# NW Ohio meets NE Ohio at the AMSRA hr enduro



## amsra (Sep 21, 2006)

AMSRA held its annual 8 hour enduro on Sunday, December 30 and for the first time ever saw two teams from NE Ohio join the AMSRA regulars.

While the AMSRA regulars of _Halfast Racing_ , with Brian Lump, Tom Wilcik, Don Mills and Russ Crim took their Superstock *Storm* to victory with 3677 laps; second place went to the NE Ohio _Stormtroopers_, also driving a *Storm*, piloted by G-Man, Rusty Jackson, Mike Shanks and Phil Walleck with 3462 laps.

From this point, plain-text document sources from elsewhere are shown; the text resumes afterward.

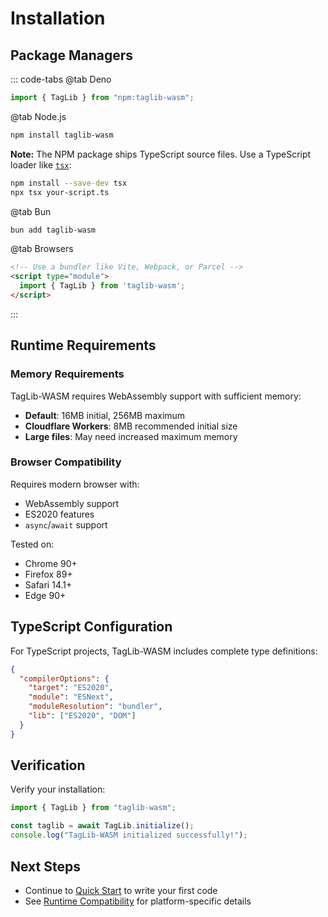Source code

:# Installation

## Package Managers

::: code-tabs
@tab Deno
```typescript
import { TagLib } from "npm:taglib-wasm";
```

@tab Node.js
```bash
npm install taglib-wasm
```

**Note:** The NPM package ships TypeScript source files. Use a TypeScript loader like [`tsx`](https://github.com/privatenumber/tsx):

```bash
npm install --save-dev tsx
npx tsx your-script.ts
```

@tab Bun
```bash
bun add taglib-wasm
```

@tab Browsers
```html
<!-- Use a bundler like Vite, Webpack, or Parcel -->
<script type="module">
  import { TagLib } from 'taglib-wasm';
</script>
```
:::

## Runtime Requirements

### Memory Requirements

TagLib-WASM requires WebAssembly support with sufficient memory:

- **Default**: 16MB initial, 256MB maximum
- **Cloudflare Workers**: 8MB recommended initial size
- **Large files**: May need increased maximum memory

### Browser Compatibility

Requires modern browser with:
- WebAssembly support
- ES2020 features
- `async`/`await` support

Tested on:
- Chrome 90+
- Firefox 89+
- Safari 14.1+
- Edge 90+

## TypeScript Configuration

For TypeScript projects, TagLib-WASM includes complete type definitions:

```json
{
  "compilerOptions": {
    "target": "ES2020",
    "module": "ESNext",
    "moduleResolution": "bundler",
    "lib": ["ES2020", "DOM"]
  }
}
```

## Verification

Verify your installation:

```typescript
import { TagLib } from "taglib-wasm";

const taglib = await TagLib.initialize();
console.log("TagLib-WASM initialized successfully!");
```

## Next Steps

- Continue to [Quick Start](./quick-start.md) to write your first code
- See [Runtime Compatibility](/Runtime-Compatibility.md) for platform-specific details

Third place went to _Team Rondo_ running a *G-3R* with David Comeau, Mike Moore, Ben Naelitz and Chris Rondinella making up the driver rotation. They were only 42 laps behind second place as the dreaded night racing cost them their chance at victory.

Forth went to the AMSRA host team, _ON PIT ROW_, driving a *G-3*. Beth Heisler, Barry Heisler, Dave Nicholson, Charlie Turner and Steve Wronkowicz experienced some mechanical problems early on and could never catch up.

Everyone from AMSRA wishes to thank the NE Ohio teams for their participation. What a great group of guys. We look forward to many more meetings. Thanks everyone for making the 2007 event the best one ever.


----------